In human chemistry, George Lewes (1817-1878) (CR:14), of-cited as "G.H. Lewis", was an English philosopher and critic of literature who became part of the mid-Victorian ferment of ideas which encouraged discussion of Darwinism, positivism, and religious skepticism, who is noted for his 1855 two-volume Life of Goethe, wherein, together with his lover George Elliot, supposedly, they “analyzed” German polymath Johann Goethe’s 1809 Elective Affinities. [1]
Minna Herzlieb
Lewes was one of the first to make the connection between sending Minna Herzlieb off to school and sending Ottilie off to school: [2]
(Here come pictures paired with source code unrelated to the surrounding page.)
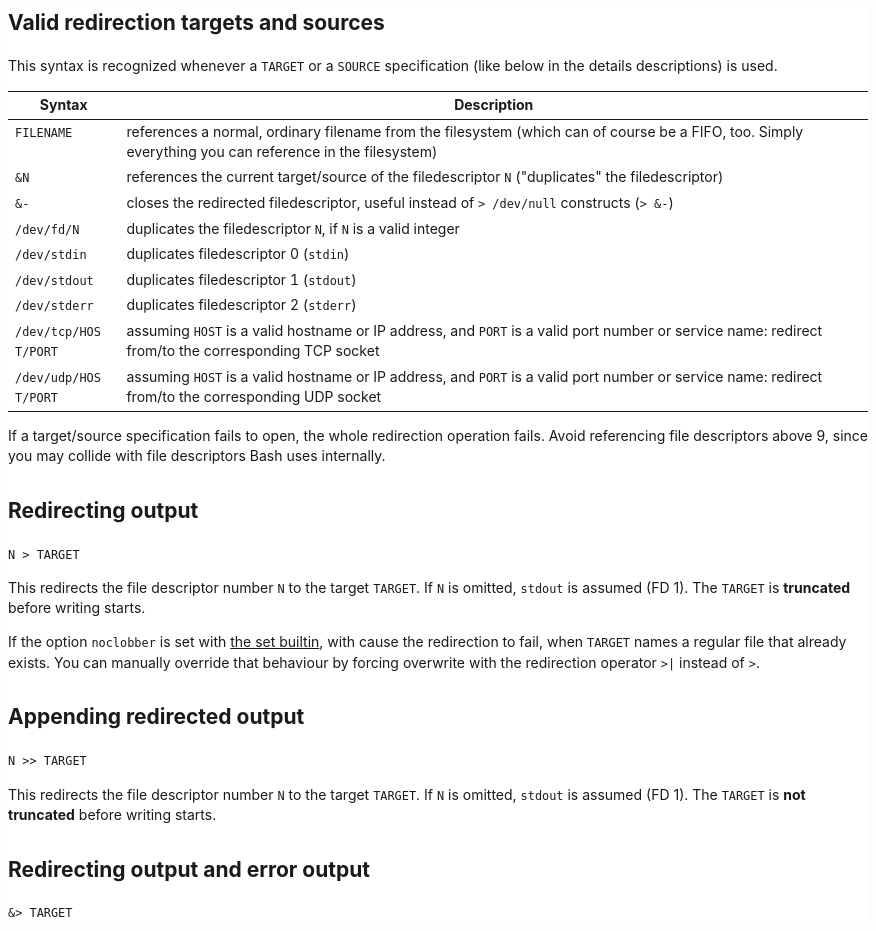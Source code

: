 ## Valid redirection targets and sources

This syntax is recognized whenever a `TARGET` or a `SOURCE`
specification (like below in the details descriptions) is used.

| Syntax               | Description                                                                                                                                            |
|----------------------|--------------------------------------------------------------------------------------------------------------------------------------------------------|
| `FILENAME`           | references a normal, ordinary filename from the filesystem (which can of course be a FIFO, too. Simply everything you can reference in the filesystem) |
| `&N`                 | references the current target/source of the filedescriptor `N` ("duplicates" the filedescriptor)                                                       |
| `&-`                 | closes the redirected filedescriptor, useful instead of `> /dev/null` constructs (`> &-`)                                                              |
| `/dev/fd/N`          | duplicates the filedescriptor `N`, if `N` is a valid integer                                                                                           |
| `/dev/stdin`         | duplicates filedescriptor 0 (`stdin`)                                                                                                                  |
| `/dev/stdout`        | duplicates filedescriptor 1 (`stdout`)                                                                                                                 |
| `/dev/stderr`        | duplicates filedescriptor 2 (`stderr`)                                                                                                                 |
| `/dev/tcp/HOST/PORT` | assuming `HOST` is a valid hostname or IP address, and `PORT` is a valid port number or service name: redirect from/to the corresponding TCP socket    |
| `/dev/udp/HOST/PORT` | assuming `HOST` is a valid hostname or IP address, and `PORT` is a valid port number or service name: redirect from/to the corresponding UDP socket    |

If a target/source specification fails to open, the whole redirection
operation fails. Avoid referencing file descriptors above 9, since you
may collide with file descriptors Bash uses internally.

## Redirecting output

    N > TARGET

This redirects the file descriptor number `N` to the target `TARGET`. If
`N` is omitted, `stdout` is assumed (FD 1). The `TARGET` is
**truncated** before writing starts.

If the option `noclobber` is set with [the set
builtin](../commands/builtin/set.md), with cause the redirection to fail,
when `TARGET` names a regular file that already exists. You can manually
override that behaviour by forcing overwrite with the redirection
operator `>|` instead of `>`.

## Appending redirected output

    N >> TARGET

This redirects the file descriptor number `N` to the target `TARGET`. If
`N` is omitted, `stdout` is assumed (FD 1). The `TARGET` is **not
truncated** before writing starts.

## Redirecting output and error output

    &> TARGET
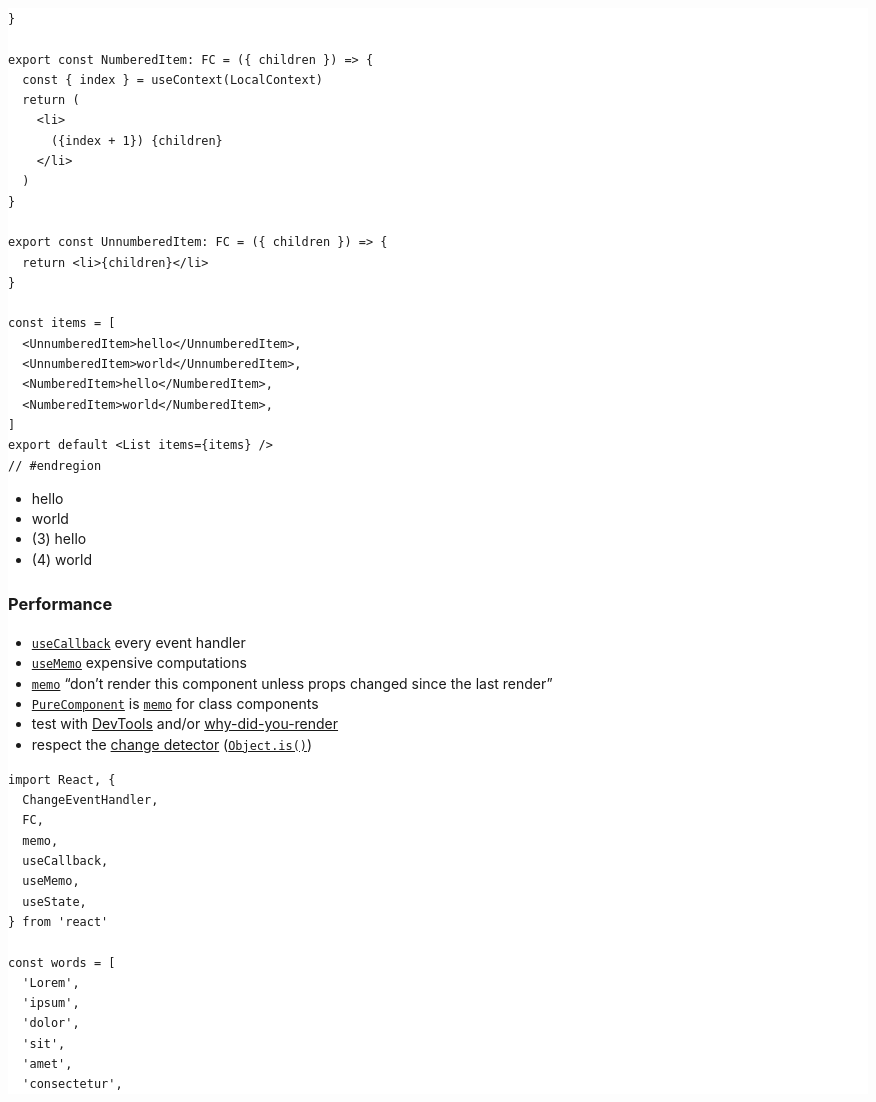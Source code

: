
 ```
}

export const NumberedItem: FC = ({ children }) => {
  const { index } = useContext(LocalContext)
  return (
    <li>
      ({index + 1}) {children}
    </li>
  )
}

export const UnnumberedItem: FC = ({ children }) => {
  return <li>{children}</li>
}

const items = [
  <UnnumberedItem>hello</UnnumberedItem>,
  <UnnumberedItem>world</UnnumberedItem>,
  <NumberedItem>hello</NumberedItem>,
  <NumberedItem>world</NumberedItem>,
]
export default <List items={items} />
// #endregion
```

-   hello
-   world
-   (3) hello
-   (4) world

[](https://codesandbox.io/s/90pvu?file=/src/example.tsx "edit on CodeSandbox")[](https://codesandbox.io/s/4kglc?file=/src/example.tsx "test on CodeSandbox")

### Performance

-   [`useCallback`](https://reactbyexample.github.io/advanced-hooks#usecallback) every event handler
-   [`useMemo`](https://reactbyexample.github.io/advanced-hooks#usememo) expensive computations
-   [`memo`](https://reactjs.org/docs/react-api.html#reactmemo) “don’t render this component unless props changed since the last render”
-   [`PureComponent`](https://reactjs.org/docs/react-api.html#reactpurecomponent) is [`memo`](https://reactjs.org/docs/react-api.html#reactmemo) for class components
-   test with [DevTools](https://github.com/facebook/react/tree/master/packages/react-devtools-extensions) and/or [why-did-you-render](https://github.com/welldone-software/why-did-you-render)
-   respect the [change detector](https://reactjs.org/docs/hooks-reference.html#bailing-out-of-a-state-update) ([`Object.is()`](https://developer.mozilla.org/en-US/docs/Web/JavaScript/Reference/Global_Objects/Object/is))

```
import React, {
  ChangeEventHandler,
  FC,
  memo,
  useCallback,
  useMemo,
  useState,
} from 'react'

const words = [
  'Lorem',
  'ipsum',
  'dolor',
  'sit',
  'amet',
  'consectetur',
```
“At length it was resolved to send Minna to school, and this absolute separation saved them both” just as “in the novella, Ottilie also is sent back to school.”
Emergence
In 1875, Lewis, in his Problems of Life and Mind, is oft-cited for his use of the term emergence, which, supposedly, were influenced by John Mill:
“Every resultant is either a sum or a difference of the co-operant forces; their sum, when their directions are the same—their difference, when their directions are contrary. Further, every resultant is clearly traceable in its components, because these are homogeneous and commensurable. It is otherwise with emergents, when, instead of adding measurable motion to measurable motion, or things of one kind to other individuals of their kind, there is a co-operation of things of unlike kinds. The emergent is unlike its components insofar as these are incommensurable, and it cannot be reduced to their sum or their difference.”
(add discussion
Other
Irish mathematical economist Francis Edgeworth, in his discussion of the nervous energy of the consciousness, cites Lewes for some reason. [4]
References
1. (a) Krockel, Carl. (2007). D.H. Lawrence and Germany: the Politics of Influence (pgs. 21-22). Rodopi.
(b) Lewes, George H. (1902). Works: Life of Goethe ( §: Elective Affinities, pgs. 318-27; Images: “Goethe at Ilmenau” (Goethe at mountain hut, color), photogravure from the drawing by Woldemar Friedrich, pgs. cover and ii; Portrait of Goethe, pg. 150; Goethe’s Interview with Napoleon at Erfurt, pgs. 312; “These were the Subjects which Occupied his Activity”, pg. 358; “More Light”). F.A. Niccolls & Company.
2. Lewes, George H. (1864). The Life of Goethe (pg. 504). Smith, Elder and Co.
3. (a) Lewes, George H. (1875). Problems of Life and Mind (First Series) (pg. 412), 2, London: Trübner.
(b) Deacon, Terrence W. (2011). Incomplete Nature: How Mind Emerged from Matter (pg. 148). W.W. Norton & Co.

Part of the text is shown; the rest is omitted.